(Extracted material Opens)

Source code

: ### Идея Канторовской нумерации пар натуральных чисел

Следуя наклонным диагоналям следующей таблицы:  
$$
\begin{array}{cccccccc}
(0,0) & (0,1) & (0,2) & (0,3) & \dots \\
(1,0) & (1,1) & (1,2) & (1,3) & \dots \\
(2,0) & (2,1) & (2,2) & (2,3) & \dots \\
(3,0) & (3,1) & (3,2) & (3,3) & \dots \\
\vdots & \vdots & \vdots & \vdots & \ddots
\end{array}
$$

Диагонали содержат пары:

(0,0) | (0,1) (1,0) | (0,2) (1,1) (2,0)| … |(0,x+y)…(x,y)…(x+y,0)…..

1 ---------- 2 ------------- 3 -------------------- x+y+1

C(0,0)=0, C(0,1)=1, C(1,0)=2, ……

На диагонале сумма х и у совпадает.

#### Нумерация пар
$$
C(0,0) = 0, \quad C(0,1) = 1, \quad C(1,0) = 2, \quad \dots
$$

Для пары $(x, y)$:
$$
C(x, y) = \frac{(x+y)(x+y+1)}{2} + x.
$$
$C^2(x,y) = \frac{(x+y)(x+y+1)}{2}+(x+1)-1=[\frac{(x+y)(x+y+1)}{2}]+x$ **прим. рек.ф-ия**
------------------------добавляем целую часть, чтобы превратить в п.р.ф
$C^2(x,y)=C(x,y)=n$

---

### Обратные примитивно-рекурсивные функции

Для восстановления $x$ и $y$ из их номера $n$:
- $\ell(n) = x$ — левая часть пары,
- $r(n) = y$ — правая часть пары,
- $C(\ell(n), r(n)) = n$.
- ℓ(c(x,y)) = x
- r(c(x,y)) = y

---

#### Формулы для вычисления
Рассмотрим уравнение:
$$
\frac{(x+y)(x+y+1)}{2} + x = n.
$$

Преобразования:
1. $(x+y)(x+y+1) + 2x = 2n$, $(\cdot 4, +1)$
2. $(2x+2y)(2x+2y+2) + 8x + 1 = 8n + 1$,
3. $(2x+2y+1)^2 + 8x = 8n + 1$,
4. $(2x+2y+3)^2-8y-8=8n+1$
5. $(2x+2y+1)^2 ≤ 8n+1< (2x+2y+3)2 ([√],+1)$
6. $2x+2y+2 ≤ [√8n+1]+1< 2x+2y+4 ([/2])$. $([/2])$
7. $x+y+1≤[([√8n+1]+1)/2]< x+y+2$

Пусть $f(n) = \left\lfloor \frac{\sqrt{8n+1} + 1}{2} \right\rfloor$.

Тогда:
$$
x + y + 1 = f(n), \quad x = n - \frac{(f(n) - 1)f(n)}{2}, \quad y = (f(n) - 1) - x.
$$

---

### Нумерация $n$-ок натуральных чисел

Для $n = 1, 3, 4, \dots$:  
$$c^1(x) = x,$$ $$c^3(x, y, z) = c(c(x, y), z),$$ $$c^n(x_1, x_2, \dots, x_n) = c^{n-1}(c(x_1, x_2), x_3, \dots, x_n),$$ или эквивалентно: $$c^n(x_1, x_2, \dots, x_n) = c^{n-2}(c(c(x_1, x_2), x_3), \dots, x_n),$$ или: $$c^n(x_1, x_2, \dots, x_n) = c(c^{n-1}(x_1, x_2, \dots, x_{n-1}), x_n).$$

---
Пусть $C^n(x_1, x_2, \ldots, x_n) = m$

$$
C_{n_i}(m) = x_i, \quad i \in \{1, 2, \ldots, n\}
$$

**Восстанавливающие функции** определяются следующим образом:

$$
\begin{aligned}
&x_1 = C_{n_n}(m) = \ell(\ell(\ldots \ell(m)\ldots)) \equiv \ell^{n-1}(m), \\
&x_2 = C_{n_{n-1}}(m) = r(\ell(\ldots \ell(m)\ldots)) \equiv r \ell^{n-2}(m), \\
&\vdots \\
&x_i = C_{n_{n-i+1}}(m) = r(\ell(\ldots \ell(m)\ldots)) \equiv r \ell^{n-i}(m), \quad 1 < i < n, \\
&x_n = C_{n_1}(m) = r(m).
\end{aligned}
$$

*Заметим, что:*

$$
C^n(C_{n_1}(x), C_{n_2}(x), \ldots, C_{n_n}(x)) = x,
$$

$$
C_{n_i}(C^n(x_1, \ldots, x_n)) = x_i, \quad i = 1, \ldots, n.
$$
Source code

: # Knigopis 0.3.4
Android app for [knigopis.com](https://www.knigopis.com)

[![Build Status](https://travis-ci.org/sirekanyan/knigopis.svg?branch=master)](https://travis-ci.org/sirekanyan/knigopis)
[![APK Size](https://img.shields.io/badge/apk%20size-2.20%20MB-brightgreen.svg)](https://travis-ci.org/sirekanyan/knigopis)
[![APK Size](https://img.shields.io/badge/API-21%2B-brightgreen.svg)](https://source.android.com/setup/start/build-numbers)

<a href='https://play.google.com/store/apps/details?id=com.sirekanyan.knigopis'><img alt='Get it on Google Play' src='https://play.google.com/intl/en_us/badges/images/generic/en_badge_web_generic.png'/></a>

(Extracted material Closes)

Each line of the listing is to be output verbatim.

Reply:
Source code

: ### Идея Канторовской нумерации пар натуральных чисел

Следуя наклонным диагоналям следующей таблицы:  
$$
\begin{array}{cccccccc}
(0,0) & (0,1) & (0,2) & (0,3) & \dots \\
(1,0) & (1,1) & (1,2) & (1,3) & \dots \\
(2,0) & (2,1) & (2,2) & (2,3) & \dots \\
(3,0) & (3,1) & (3,2) & (3,3) & \dots \\
\vdots & \vdots & \vdots & \vdots & \ddots
\end{array}
$$

Диагонали содержат пары:

(0,0) | (0,1) (1,0) | (0,2) (1,1) (2,0)| … |(0,x+y)…(x,y)…(x+y,0)…..

1 ---------- 2 ------------- 3 -------------------- x+y+1

C(0,0)=0, C(0,1)=1, C(1,0)=2, ……

На диагонале сумма х и у совпадает.

#### Нумерация пар
$$
C(0,0) = 0, \quad C(0,1) = 1, \quad C(1,0) = 2, \quad \dots
$$

Для пары $(x, y)$:
$$
C(x, y) = \frac{(x+y)(x+y+1)}{2} + x.
$$
$C^2(x,y) = \frac{(x+y)(x+y+1)}{2}+(x+1)-1=[\frac{(x+y)(x+y+1)}{2}]+x$ **прим. рек.ф-ия**
------------------------добавляем целую часть, чтобы превратить в п.р.ф
$C^2(x,y)=C(x,y)=n$

---

### Обратные примитивно-рекурсивные функции

Для восстановления $x$ и $y$ из их номера $n$:
- $\ell(n) = x$ — левая часть пары,
- $r(n) = y$ — правая часть пары,
- $C(\ell(n), r(n)) = n$.
- ℓ(c(x,y)) = x
- r(c(x,y)) = y

---

#### Формулы для вычисления
Рассмотрим уравнение:
$$
\frac{(x+y)(x+y+1)}{2} + x = n.
$$

Преобразования:
1. $(x+y)(x+y+1) + 2x = 2n$, $(\cdot 4, +1)$
2. $(2x+2y)(2x+2y+2) + 8x + 1 = 8n + 1$,
3. $(2x+2y+1)^2 + 8x = 8n + 1$,
4. $(2x+2y+3)^2-8y-8=8n+1$
5. $(2x+2y+1)^2 ≤ 8n+1< (2x+2y+3)2 ([√],+1)$
6. $2x+2y+2 ≤ [√8n+1]+1< 2x+2y+4 ([/2])$. $([/2])$
7. $x+y+1≤[([√8n+1]+1)/2]< x+y+2$

Пусть $f(n) = \left\lfloor \frac{\sqrt{8n+1} + 1}{2} \right\rfloor$.

Тогда:
$$
x + y + 1 = f(n), \quad x = n - \frac{(f(n) - 1)f(n)}{2}, \quad y = (f(n) - 1) - x.
$$

---

### Нумерация $n$-ок натуральных чисел

Для $n = 1, 3, 4, \dots$:  
$$c^1(x) = x,$$ $$c^3(x, y, z) = c(c(x, y), z),$$ $$c^n(x_1, x_2, \dots, x_n) = c^{n-1}(c(x_1, x_2), x_3, \dots, x_n),$$ или эквивалентно: $$c^n(x_1, x_2, \dots, x_n) = c^{n-2}(c(c(x_1, x_2), x_3), \dots, x_n),$$ или: $$c^n(x_1, x_2, \dots, x_n) = c(c^{n-1}(x_1, x_2, \dots, x_{n-1}), x_n).$$

---
Пусть $C^n(x_1, x_2, \ldots, x_n) = m$

$$
C_{n_i}(m) = x_i, \quad i \in \{1, 2, \ldots, n\}
$$

**Восстанавливающие функции** определяются следующим образом:

$$
\begin{aligned}
&x_1 = C_{n_n}(m) = \ell(\ell(\ldots \ell(m)\ldots)) \equiv \ell^{n-1}(m), \\
&x_2 = C_{n_{n-1}}(m) = r(\ell(\ldots \ell(m)\ldots)) \equiv r \ell^{n-2}(m), \\
&\vdots \\
&x_i = C_{n_{n-i+1}}(m) = r(\ell(\ldots \ell(m)\ldots)) \equiv r \ell^{n-i}(m), \quad 1 < i < n, \\
&x_n = C_{n_1}(m) = r(m).
\end{aligned}
$$

*Заметим, что:*

$$
C^n(C_{n_1}(x), C_{n_2}(x), \ldots, C_{n_n}(x)) = x,
$$

$$
C_{n_i}(C^n(x_1, \ldots, x_n)) = x_i, \quad i = 1, \ldots, n.
$$
Source code

: # Knigopis 0.3.4
Android app for [knigopis.com](https://www.knigopis.com)

[![Build Status](https://travis-ci.org/sirekanyan/knigopis.svg?branch=master)](https://travis-ci.org/sirekanyan/knigopis)
[![APK Size](https://img.shields.io/badge/apk%20size-2.20%20MB-brightgreen.svg)](https://travis-ci.org/sirekanyan/knigopis)
[![APK Size](https://img.shields.io/badge/API-21%2B-brightgreen.svg)](https://source.android.com/setup/start/build-numbers)

<a href='https://play.google.com/store/apps/details?id=com.sirekanyan.knigopis'><img alt='Get it on Google Play' src='https://play.google.com/intl/en_us/badges/images/generic/en_badge_web_generic.png'/></a>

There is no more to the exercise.